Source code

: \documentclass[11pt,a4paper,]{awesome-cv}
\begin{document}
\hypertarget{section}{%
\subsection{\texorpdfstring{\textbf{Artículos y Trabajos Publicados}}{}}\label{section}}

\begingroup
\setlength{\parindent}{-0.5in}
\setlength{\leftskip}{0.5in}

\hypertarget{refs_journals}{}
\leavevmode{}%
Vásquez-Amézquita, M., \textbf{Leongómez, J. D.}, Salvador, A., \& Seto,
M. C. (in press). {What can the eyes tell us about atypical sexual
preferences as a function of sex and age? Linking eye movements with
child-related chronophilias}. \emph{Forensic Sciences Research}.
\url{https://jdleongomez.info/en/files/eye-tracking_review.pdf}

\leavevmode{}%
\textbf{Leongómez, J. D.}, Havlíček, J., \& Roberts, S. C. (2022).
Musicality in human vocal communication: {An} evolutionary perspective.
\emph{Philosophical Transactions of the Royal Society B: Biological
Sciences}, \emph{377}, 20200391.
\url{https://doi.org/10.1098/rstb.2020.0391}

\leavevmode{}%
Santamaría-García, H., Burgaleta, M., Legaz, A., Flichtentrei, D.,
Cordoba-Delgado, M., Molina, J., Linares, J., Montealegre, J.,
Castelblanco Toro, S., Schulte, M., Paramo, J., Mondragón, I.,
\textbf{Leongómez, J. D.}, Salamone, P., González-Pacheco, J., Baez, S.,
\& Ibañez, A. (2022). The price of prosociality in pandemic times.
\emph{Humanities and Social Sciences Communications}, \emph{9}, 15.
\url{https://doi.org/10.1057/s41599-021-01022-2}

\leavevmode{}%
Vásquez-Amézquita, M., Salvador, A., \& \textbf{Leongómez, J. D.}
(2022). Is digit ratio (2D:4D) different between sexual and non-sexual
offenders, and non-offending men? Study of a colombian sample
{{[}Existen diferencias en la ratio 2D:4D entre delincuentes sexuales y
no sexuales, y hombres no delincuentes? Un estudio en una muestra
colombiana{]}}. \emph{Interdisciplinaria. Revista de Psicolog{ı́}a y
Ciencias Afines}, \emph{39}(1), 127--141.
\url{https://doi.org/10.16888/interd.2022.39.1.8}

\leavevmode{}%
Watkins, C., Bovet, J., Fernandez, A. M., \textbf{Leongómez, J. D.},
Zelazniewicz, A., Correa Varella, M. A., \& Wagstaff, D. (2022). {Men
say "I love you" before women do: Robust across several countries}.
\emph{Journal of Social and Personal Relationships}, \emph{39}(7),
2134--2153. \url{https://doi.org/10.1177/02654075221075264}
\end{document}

◆ Your objective: For every line of the listing, produce an identical copy.

◆ Output below:
Source code

: \documentclass[11pt,a4paper,]{awesome-cv}
\begin{document}
\hypertarget{section}{%
\subsection{\texorpdfstring{\textbf{Artículos y Trabajos Publicados}}{}}\label{section}}

\begingroup
\setlength{\parindent}{-0.5in}
\setlength{\leftskip}{0.5in}

\hypertarget{refs_journals}{}
\leavevmode{}%
Vásquez-Amézquita, M., \textbf{Leongómez, J. D.}, Salvador, A., \& Seto,
M. C. (in press). {What can the eyes tell us about atypical sexual
preferences as a function of sex and age? Linking eye movements with
child-related chronophilias}. \emph{Forensic Sciences Research}.
\url{https://jdleongomez.info/en/files/eye-tracking_review.pdf}

\leavevmode{}%
\textbf{Leongómez, J. D.}, Havlíček, J., \& Roberts, S. C. (2022).
Musicality in human vocal communication: {An} evolutionary perspective.
\emph{Philosophical Transactions of the Royal Society B: Biological
Sciences}, \emph{377}, 20200391.
\url{https://doi.org/10.1098/rstb.2020.0391}

\leavevmode{}%
Santamaría-García, H., Burgaleta, M., Legaz, A., Flichtentrei, D.,
Cordoba-Delgado, M., Molina, J., Linares, J., Montealegre, J.,
Castelblanco Toro, S., Schulte, M., Paramo, J., Mondragón, I.,
\textbf{Leongómez, J. D.}, Salamone, P., González-Pacheco, J., Baez, S.,
\& Ibañez, A. (2022). The price of prosociality in pandemic times.
\emph{Humanities and Social Sciences Communications}, \emph{9}, 15.
\url{https://doi.org/10.1057/s41599-021-01022-2}

\leavevmode{}%
Vásquez-Amézquita, M., Salvador, A., \& \textbf{Leongómez, J. D.}
(2022). Is digit ratio (2D:4D) different between sexual and non-sexual
offenders, and non-offending men? Study of a colombian sample
{{[}Existen diferencias en la ratio 2D:4D entre delincuentes sexuales y
no sexuales, y hombres no delincuentes? Un estudio en una muestra
colombiana{]}}. \emph{Interdisciplinaria. Revista de Psicolog{ı́}a y
Ciencias Afines}, \emph{39}(1), 127--141.
\url{https://doi.org/10.16888/interd.2022.39.1.8}

\leavevmode{}%
Watkins, C., Bovet, J., Fernandez, A. M., \textbf{Leongómez, J. D.},
Zelazniewicz, A., Correa Varella, M. A., \& Wagstaff, D. (2022). {Men
say "I love you" before women do: Robust across several countries}.
\emph{Journal of Social and Personal Relationships}, \emph{39}(7),
2134--2153. \url{https://doi.org/10.1177/02654075221075264}
\end{document}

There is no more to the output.